= Beginning of Section =

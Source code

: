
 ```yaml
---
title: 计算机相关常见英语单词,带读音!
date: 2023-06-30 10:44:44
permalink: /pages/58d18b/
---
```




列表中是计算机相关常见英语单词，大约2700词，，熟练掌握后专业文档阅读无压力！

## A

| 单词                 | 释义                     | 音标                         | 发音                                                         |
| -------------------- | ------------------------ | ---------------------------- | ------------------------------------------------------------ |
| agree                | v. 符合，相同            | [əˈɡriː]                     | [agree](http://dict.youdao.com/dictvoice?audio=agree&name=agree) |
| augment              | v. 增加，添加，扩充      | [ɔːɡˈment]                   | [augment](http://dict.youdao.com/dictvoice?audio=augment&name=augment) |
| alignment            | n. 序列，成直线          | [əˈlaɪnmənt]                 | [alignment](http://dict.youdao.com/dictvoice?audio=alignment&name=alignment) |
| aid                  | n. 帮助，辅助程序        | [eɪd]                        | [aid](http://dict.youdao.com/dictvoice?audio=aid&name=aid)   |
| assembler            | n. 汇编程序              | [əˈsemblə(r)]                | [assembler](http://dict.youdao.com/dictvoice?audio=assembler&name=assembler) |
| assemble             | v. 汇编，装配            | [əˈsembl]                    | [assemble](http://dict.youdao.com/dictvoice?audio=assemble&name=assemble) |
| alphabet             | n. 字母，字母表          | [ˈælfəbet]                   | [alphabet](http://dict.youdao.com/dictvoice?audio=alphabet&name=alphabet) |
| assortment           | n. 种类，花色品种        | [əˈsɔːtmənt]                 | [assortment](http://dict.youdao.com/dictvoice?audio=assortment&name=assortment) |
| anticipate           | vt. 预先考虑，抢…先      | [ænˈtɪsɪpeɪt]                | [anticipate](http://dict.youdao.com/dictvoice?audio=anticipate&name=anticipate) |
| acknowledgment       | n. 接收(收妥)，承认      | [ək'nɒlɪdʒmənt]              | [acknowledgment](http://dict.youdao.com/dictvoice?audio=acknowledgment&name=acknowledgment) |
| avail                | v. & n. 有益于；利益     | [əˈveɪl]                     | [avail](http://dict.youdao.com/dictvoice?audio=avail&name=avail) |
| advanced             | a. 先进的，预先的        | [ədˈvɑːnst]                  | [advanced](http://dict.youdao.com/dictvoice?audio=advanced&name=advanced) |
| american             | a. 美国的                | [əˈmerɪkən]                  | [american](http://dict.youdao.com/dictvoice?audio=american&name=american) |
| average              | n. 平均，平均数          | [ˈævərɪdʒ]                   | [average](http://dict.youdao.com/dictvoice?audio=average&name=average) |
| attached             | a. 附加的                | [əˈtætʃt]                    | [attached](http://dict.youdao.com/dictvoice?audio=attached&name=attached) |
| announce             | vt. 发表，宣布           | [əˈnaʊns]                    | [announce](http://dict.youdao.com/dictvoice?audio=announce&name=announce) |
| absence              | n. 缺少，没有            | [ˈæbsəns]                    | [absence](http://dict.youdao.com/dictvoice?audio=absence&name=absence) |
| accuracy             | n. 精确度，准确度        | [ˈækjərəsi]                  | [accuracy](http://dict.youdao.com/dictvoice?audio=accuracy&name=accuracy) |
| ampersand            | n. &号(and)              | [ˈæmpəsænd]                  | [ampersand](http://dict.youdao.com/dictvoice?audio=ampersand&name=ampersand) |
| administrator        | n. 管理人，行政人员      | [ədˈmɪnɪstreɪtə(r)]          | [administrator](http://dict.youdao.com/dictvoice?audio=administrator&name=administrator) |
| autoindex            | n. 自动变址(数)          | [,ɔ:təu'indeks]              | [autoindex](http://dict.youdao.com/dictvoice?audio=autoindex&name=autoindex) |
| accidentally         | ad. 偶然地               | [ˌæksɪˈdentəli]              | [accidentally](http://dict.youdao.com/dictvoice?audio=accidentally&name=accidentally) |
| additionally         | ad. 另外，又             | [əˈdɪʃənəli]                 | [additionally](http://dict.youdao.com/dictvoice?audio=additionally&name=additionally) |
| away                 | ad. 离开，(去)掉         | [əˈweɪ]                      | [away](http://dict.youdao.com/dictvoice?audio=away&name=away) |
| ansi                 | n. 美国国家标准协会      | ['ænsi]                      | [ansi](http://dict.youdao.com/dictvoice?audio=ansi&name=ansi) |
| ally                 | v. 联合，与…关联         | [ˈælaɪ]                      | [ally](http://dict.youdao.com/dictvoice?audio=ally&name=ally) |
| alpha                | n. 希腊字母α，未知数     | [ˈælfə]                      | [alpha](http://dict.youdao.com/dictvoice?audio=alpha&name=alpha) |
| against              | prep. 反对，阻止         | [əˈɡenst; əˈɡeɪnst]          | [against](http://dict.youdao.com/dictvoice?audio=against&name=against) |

= End of Section =

Prepare a faithful transcription of the material above, with nothing altered.

Source code

:
 ```yaml
---
title: 计算机相关常见英语单词,带读音!
date: 2023-06-30 10:44:44
permalink: /pages/58d18b/
---
```




列表中是计算机相关常见英语单词，大约2700词，，熟练掌握后专业文档阅读无压力！

## A

| 单词                 | 释义                     | 音标                         | 发音                                                         |
| -------------------- | ------------------------ | ---------------------------- | ------------------------------------------------------------ |
| agree                | v. 符合，相同            | [əˈɡriː]                     | [agree](http://dict.youdao.com/dictvoice?audio=agree&name=agree) |
| augment              | v. 增加，添加，扩充      | [ɔːɡˈment]                   | [augment](http://dict.youdao.com/dictvoice?audio=augment&name=augment) |
| alignment            | n. 序列，成直线          | [əˈlaɪnmənt]                 | [alignment](http://dict.youdao.com/dictvoice?audio=alignment&name=alignment) |
| aid                  | n. 帮助，辅助程序        | [eɪd]                        | [aid](http://dict.youdao.com/dictvoice?audio=aid&name=aid)   |
| assembler            | n. 汇编程序              | [əˈsemblə(r)]                | [assembler](http://dict.youdao.com/dictvoice?audio=assembler&name=assembler) |
| assemble             | v. 汇编，装配            | [əˈsembl]                    | [assemble](http://dict.youdao.com/dictvoice?audio=assemble&name=assemble) |
| alphabet             | n. 字母，字母表          | [ˈælfəbet]                   | [alphabet](http://dict.youdao.com/dictvoice?audio=alphabet&name=alphabet) |
| assortment           | n. 种类，花色品种        | [əˈsɔːtmənt]                 | [assortment](http://dict.youdao.com/dictvoice?audio=assortment&name=assortment) |
| anticipate           | vt. 预先考虑，抢…先      | [ænˈtɪsɪpeɪt]                | [anticipate](http://dict.youdao.com/dictvoice?audio=anticipate&name=anticipate) |
| acknowledgment       | n. 接收(收妥)，承认      | [ək'nɒlɪdʒmənt]              | [acknowledgment](http://dict.youdao.com/dictvoice?audio=acknowledgment&name=acknowledgment) |
| avail                | v. & n. 有益于；利益     | [əˈveɪl]                     | [avail](http://dict.youdao.com/dictvoice?audio=avail&name=avail) |
| advanced             | a. 先进的，预先的        | [ədˈvɑːnst]                  | [advanced](http://dict.youdao.com/dictvoice?audio=advanced&name=advanced) |
| american             | a. 美国的                | [əˈmerɪkən]                  | [american](http://dict.youdao.com/dictvoice?audio=american&name=american) |
| average              | n. 平均，平均数          | [ˈævərɪdʒ]                   | [average](http://dict.youdao.com/dictvoice?audio=average&name=average) |
| attached             | a. 附加的                | [əˈtætʃt]                    | [attached](http://dict.youdao.com/dictvoice?audio=attached&name=attached) |
| announce             | vt. 发表，宣布           | [əˈnaʊns]                    | [announce](http://dict.youdao.com/dictvoice?audio=announce&name=announce) |
| absence              | n. 缺少，没有            | [ˈæbsəns]                    | [absence](http://dict.youdao.com/dictvoice?audio=absence&name=absence) |
| accuracy             | n. 精确度，准确度        | [ˈækjərəsi]                  | [accuracy](http://dict.youdao.com/dictvoice?audio=accuracy&name=accuracy) |
| ampersand            | n. &号(and)              | [ˈæmpəsænd]                  | [ampersand](http://dict.youdao.com/dictvoice?audio=ampersand&name=ampersand) |
| administrator        | n. 管理人，行政人员      | [ədˈmɪnɪstreɪtə(r)]          | [administrator](http://dict.youdao.com/dictvoice?audio=administrator&name=administrator) |
| autoindex            | n. 自动变址(数)          | [,ɔ:təu'indeks]              | [autoindex](http://dict.youdao.com/dictvoice?audio=autoindex&name=autoindex) |
| accidentally         | ad. 偶然地               | [ˌæksɪˈdentəli]              | [accidentally](http://dict.youdao.com/dictvoice?audio=accidentally&name=accidentally) |
| additionally         | ad. 另外，又             | [əˈdɪʃənəli]                 | [additionally](http://dict.youdao.com/dictvoice?audio=additionally&name=additionally) |
| away                 | ad. 离开，(去)掉         | [əˈweɪ]                      | [away](http://dict.youdao.com/dictvoice?audio=away&name=away) |
| ansi                 | n. 美国国家标准协会      | ['ænsi]                      | [ansi](http://dict.youdao.com/dictvoice?audio=ansi&name=ansi) |
| ally                 | v. 联合，与…关联         | [ˈælaɪ]                      | [ally](http://dict.youdao.com/dictvoice?audio=ally&name=ally) |
| alpha                | n. 希腊字母α，未知数     | [ˈælfə]                      | [alpha](http://dict.youdao.com/dictvoice?audio=alpha&name=alpha) |
| against              | prep. 反对，阻止         | [əˈɡenst; əˈɡeɪnst]          | [against](http://dict.youdao.com/dictvoice?audio=against&name=against) |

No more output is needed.